*EXERCISE*
Report each line of the records below that uses the word "learn".

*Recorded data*
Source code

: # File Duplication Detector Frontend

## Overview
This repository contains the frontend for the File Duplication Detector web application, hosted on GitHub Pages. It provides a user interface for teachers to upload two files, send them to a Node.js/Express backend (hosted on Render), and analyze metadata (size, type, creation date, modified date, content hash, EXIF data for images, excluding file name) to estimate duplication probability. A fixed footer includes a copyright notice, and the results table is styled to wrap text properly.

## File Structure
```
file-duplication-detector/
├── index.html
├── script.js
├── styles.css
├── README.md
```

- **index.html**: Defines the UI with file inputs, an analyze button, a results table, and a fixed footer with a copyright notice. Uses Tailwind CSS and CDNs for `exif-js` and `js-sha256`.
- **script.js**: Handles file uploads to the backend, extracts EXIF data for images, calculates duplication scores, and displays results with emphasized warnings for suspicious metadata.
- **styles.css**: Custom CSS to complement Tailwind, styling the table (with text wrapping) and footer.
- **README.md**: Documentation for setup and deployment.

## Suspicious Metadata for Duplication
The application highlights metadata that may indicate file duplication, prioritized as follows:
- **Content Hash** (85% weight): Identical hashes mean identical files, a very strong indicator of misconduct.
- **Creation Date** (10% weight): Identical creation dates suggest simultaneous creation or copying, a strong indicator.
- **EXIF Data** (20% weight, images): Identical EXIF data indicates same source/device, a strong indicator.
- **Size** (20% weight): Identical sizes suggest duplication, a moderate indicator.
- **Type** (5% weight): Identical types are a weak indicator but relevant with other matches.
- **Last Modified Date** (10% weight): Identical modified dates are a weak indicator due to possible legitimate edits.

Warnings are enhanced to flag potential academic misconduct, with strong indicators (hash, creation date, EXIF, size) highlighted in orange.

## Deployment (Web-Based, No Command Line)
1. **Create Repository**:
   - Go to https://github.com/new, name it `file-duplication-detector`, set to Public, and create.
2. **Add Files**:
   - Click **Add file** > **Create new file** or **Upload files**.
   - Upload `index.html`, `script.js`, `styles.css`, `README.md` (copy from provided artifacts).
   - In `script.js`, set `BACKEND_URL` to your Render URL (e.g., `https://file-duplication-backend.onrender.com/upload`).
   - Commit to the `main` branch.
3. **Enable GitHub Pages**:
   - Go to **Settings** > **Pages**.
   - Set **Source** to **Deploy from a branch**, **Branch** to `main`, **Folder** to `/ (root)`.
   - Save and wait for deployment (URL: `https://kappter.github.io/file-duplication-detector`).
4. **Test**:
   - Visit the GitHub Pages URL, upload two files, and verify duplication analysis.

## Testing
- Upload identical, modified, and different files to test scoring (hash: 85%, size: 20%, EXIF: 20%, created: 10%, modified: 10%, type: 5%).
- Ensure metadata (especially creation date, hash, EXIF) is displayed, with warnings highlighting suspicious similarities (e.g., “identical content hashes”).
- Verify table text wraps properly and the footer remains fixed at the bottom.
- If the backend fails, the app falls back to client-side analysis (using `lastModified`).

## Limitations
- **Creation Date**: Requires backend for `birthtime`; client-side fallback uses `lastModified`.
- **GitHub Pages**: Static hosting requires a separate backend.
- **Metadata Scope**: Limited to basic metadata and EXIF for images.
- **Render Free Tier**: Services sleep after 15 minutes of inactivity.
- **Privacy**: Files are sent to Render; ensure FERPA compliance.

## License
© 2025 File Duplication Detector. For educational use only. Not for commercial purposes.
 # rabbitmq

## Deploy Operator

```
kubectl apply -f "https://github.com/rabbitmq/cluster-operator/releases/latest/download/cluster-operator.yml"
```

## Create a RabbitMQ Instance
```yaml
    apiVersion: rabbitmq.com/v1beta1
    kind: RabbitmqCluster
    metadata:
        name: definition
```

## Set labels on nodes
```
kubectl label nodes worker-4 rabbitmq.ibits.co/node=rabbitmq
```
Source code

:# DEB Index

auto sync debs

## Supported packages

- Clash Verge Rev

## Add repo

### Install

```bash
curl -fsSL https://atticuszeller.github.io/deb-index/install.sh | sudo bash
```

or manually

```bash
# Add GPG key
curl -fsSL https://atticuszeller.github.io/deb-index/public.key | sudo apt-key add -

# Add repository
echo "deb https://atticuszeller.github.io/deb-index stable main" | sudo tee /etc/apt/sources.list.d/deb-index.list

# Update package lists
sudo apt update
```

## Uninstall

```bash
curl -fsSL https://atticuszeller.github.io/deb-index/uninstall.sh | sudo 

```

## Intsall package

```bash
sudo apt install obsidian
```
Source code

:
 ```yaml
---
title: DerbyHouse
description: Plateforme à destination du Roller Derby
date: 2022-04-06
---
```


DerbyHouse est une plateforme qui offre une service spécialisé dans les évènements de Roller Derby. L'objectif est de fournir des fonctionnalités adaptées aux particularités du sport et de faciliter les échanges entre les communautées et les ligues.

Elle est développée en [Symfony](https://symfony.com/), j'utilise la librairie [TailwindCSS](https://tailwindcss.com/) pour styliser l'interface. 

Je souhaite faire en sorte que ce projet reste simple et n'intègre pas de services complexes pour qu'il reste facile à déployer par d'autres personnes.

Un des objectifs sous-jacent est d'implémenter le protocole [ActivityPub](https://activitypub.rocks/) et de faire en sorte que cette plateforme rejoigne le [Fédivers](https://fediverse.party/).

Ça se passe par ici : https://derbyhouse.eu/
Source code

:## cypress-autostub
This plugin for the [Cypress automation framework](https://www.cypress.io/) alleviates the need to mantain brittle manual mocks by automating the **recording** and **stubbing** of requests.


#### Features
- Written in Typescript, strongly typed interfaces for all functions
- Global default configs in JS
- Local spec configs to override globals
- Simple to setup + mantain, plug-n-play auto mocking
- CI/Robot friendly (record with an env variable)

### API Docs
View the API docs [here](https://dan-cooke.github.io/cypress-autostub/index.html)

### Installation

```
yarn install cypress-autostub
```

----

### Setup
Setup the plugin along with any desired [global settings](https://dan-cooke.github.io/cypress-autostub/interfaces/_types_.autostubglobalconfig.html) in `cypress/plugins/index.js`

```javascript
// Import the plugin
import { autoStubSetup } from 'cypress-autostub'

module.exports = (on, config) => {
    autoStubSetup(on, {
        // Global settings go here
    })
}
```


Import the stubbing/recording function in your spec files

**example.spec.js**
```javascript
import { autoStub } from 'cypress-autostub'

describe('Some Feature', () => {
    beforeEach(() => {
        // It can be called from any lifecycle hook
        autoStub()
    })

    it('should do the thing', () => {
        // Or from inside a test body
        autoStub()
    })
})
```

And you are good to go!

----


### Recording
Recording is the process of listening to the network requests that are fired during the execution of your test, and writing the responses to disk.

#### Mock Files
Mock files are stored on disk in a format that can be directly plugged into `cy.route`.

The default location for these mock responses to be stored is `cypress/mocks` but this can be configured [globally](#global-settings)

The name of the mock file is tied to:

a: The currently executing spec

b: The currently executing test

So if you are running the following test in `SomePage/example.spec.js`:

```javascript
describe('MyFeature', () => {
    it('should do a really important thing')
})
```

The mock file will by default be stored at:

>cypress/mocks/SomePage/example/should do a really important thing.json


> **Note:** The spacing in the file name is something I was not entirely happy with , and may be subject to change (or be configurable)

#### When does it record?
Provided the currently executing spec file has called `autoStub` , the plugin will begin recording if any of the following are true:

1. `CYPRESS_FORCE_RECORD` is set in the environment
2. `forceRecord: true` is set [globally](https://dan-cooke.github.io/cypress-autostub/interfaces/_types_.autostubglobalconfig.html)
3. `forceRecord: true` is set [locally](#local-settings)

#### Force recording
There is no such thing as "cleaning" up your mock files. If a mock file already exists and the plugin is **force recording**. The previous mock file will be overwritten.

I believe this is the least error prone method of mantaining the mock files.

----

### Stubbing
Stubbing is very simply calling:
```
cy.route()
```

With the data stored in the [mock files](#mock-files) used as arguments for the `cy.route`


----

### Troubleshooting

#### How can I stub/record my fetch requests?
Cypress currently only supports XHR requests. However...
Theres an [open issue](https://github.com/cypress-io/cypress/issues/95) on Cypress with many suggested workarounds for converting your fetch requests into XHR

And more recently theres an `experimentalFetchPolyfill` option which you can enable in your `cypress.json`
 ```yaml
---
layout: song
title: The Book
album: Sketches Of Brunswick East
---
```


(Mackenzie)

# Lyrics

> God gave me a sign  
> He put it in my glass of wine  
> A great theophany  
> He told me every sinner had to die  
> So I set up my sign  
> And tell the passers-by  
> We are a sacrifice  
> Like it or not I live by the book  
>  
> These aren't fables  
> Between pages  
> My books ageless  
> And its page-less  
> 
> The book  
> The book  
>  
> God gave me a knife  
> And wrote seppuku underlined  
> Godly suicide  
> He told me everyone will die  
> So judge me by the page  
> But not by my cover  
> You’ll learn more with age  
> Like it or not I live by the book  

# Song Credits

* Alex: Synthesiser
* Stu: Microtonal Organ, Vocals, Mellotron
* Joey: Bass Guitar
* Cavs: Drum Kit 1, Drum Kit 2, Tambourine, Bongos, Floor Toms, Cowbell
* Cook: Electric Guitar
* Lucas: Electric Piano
==
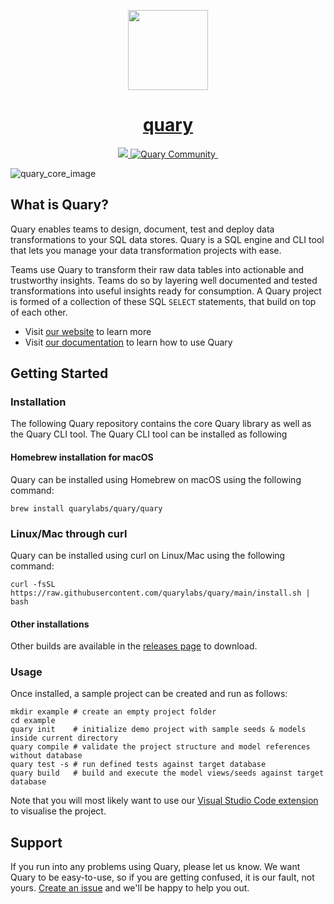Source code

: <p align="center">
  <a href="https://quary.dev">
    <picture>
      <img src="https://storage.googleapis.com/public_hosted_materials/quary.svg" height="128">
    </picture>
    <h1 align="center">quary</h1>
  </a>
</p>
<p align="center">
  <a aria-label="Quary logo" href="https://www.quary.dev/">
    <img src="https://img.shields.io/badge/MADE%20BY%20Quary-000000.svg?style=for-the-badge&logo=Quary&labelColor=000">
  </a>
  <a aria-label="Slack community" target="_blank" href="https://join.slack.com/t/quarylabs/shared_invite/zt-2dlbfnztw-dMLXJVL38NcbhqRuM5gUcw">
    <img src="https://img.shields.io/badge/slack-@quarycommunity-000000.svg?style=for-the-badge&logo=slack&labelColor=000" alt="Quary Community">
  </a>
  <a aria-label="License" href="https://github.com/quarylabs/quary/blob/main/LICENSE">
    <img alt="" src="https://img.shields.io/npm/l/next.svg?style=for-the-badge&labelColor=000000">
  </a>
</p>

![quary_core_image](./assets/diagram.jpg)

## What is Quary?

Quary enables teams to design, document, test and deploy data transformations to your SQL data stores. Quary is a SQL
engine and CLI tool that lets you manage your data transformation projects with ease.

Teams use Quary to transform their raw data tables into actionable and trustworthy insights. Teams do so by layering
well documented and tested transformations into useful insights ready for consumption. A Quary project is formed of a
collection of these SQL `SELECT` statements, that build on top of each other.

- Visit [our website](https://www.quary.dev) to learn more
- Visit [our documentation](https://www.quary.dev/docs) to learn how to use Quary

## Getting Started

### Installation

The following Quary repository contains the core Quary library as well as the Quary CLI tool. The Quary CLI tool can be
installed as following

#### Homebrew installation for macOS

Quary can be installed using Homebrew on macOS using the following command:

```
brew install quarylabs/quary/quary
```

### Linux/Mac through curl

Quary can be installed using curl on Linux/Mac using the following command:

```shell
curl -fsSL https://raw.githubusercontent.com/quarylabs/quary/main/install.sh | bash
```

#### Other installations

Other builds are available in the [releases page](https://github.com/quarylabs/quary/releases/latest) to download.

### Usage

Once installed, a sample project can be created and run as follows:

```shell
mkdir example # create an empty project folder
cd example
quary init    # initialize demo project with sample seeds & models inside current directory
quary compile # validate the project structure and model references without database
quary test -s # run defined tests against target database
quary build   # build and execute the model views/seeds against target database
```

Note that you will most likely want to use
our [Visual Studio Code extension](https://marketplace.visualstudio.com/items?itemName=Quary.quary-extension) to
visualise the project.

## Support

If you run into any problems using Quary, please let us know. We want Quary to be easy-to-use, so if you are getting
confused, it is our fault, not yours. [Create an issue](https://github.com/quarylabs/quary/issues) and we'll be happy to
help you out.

*OUTPUT FOR THIS EXERCISE*
> You’ll learn more with age  
- Visit [our website](https://www.quary.dev) to learn more
- Visit [our documentation](https://www.quary.dev/docs) to learn how to use Quary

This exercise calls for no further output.